━━ Data for the task ━━
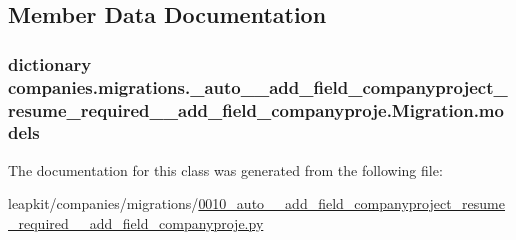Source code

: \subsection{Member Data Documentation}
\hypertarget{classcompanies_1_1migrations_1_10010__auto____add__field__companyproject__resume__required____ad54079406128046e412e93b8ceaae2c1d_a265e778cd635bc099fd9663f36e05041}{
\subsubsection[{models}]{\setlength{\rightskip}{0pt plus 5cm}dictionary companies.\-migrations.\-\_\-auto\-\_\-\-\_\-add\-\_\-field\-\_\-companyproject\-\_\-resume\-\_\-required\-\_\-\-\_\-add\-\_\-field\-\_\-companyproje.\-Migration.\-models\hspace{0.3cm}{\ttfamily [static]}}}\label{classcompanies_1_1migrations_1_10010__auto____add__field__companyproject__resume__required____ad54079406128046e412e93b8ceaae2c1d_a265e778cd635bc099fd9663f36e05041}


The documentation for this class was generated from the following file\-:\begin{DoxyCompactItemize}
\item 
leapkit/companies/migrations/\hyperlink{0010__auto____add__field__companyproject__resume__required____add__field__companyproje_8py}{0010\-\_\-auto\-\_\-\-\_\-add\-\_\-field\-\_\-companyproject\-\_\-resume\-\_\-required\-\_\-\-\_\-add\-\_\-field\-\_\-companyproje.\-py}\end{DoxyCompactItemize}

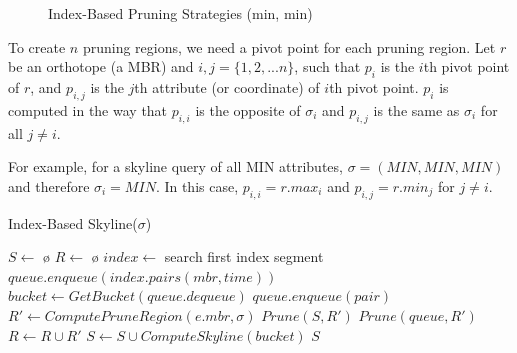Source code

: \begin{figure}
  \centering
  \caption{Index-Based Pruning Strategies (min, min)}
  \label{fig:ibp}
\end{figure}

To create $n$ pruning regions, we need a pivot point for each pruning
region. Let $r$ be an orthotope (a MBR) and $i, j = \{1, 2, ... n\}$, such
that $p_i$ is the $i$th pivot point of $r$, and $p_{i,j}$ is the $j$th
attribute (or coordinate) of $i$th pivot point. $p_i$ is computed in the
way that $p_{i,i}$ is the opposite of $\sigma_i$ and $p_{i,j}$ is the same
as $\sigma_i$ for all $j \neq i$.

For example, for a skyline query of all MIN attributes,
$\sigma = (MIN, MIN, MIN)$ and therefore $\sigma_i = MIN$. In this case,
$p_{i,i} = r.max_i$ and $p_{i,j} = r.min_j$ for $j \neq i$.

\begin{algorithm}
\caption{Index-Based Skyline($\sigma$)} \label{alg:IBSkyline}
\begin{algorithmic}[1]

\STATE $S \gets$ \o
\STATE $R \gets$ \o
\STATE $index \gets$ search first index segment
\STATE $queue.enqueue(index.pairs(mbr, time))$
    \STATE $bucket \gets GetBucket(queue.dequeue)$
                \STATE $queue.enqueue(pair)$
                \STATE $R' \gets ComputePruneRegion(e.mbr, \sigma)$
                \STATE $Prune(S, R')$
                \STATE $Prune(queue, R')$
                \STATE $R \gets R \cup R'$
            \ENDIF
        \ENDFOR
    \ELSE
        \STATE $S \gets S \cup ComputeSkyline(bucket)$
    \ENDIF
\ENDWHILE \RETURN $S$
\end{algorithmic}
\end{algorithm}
━━━
━━ Data for the task ━━
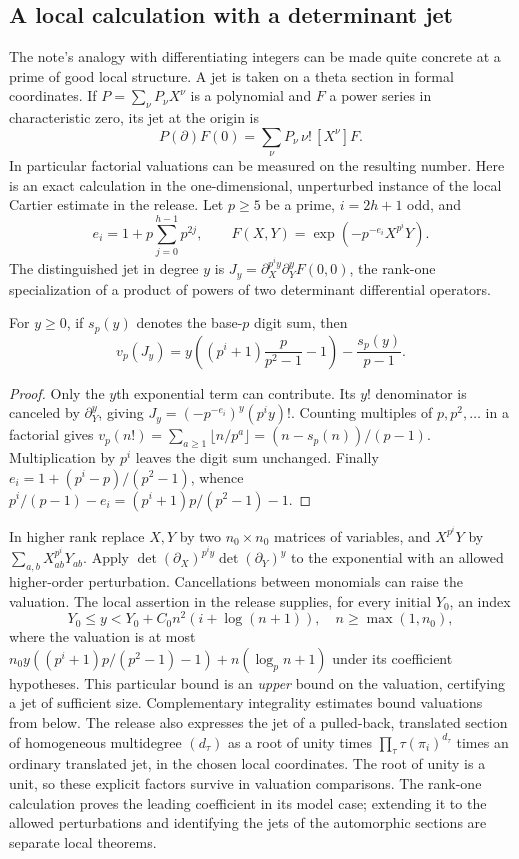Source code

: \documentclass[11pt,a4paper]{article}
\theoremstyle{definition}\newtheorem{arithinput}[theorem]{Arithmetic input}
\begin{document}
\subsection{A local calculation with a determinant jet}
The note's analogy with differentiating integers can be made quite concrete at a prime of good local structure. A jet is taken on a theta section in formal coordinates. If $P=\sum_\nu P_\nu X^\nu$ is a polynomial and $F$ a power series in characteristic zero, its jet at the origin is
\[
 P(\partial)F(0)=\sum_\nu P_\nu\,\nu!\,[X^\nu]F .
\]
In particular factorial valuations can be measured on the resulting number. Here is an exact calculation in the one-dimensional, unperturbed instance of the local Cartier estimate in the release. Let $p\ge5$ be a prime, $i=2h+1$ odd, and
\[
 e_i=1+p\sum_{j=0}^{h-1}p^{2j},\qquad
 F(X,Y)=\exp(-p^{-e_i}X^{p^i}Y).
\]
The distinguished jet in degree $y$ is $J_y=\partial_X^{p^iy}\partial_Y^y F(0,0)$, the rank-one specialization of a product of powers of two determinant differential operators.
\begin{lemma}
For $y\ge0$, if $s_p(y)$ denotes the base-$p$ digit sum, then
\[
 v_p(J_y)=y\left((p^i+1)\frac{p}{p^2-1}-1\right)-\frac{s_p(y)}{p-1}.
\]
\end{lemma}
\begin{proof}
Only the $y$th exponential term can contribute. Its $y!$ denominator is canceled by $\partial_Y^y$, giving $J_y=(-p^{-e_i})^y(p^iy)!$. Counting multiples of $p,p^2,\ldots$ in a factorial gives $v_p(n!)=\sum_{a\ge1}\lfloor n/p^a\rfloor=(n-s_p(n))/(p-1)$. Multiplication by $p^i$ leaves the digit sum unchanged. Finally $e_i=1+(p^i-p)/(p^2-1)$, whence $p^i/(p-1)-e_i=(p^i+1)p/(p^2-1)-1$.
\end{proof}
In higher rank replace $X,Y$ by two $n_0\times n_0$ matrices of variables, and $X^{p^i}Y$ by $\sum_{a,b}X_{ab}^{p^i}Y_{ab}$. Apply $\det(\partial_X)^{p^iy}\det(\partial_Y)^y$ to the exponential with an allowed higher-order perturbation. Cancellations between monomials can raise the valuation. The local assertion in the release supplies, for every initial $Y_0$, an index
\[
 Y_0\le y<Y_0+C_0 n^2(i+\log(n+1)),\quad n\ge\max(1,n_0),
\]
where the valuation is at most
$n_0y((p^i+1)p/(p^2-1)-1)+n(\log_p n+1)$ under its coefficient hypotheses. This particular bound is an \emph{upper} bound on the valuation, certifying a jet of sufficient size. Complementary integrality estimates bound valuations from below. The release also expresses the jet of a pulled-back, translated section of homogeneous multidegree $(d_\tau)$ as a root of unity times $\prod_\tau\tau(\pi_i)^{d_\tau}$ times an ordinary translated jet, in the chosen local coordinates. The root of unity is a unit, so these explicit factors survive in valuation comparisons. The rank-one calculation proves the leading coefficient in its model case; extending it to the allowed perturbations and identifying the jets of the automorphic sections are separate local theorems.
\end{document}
━━━
━━ Data for the task ━━
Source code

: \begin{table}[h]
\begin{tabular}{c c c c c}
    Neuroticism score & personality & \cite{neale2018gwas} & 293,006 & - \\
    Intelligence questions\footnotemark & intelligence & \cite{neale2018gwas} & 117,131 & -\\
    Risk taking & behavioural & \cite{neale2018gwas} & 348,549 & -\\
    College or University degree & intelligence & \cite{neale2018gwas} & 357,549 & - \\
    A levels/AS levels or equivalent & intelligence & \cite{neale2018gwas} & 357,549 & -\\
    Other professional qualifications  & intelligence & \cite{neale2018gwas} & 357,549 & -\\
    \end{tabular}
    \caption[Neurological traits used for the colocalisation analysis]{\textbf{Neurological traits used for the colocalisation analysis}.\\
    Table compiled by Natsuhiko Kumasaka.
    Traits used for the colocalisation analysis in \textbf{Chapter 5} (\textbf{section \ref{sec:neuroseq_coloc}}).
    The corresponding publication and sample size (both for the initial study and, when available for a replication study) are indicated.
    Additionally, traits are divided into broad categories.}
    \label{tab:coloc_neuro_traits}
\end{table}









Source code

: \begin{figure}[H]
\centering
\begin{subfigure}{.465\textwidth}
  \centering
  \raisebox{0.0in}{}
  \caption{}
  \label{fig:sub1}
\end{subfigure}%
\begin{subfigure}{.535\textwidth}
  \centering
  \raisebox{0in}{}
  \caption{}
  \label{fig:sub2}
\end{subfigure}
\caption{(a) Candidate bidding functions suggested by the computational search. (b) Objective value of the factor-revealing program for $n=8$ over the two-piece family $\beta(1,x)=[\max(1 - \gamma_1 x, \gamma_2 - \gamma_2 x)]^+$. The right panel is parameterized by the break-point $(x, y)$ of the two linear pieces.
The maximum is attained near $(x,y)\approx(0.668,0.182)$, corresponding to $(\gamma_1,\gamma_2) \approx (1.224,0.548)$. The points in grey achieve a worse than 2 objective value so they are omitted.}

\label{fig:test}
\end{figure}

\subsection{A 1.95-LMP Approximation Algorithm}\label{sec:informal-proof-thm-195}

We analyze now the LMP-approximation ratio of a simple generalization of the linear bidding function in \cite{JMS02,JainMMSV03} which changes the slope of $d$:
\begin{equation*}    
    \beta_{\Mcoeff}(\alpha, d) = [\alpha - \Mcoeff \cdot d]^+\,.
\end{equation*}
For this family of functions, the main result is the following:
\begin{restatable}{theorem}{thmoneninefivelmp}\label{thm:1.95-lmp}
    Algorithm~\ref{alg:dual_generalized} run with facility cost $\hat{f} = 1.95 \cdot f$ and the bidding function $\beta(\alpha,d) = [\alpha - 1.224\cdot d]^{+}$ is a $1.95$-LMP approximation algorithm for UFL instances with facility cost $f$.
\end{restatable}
━━━
_Problem to solve_. Copy every line of the listing that contains the word "search".

_Completed exercise_.
\STATE $index \gets$ search first index segment
\caption{(a) Candidate bidding functions suggested by the computational search. (b) Objective value of the factor-revealing program for $n=8$ over the two-piece family $\beta(1,x)=[\max(1 - \gamma_1 x, \gamma_2 - \gamma_2 x)]^+$. The right panel is parameterized by the break-point $(x, y)$ of the two linear pieces.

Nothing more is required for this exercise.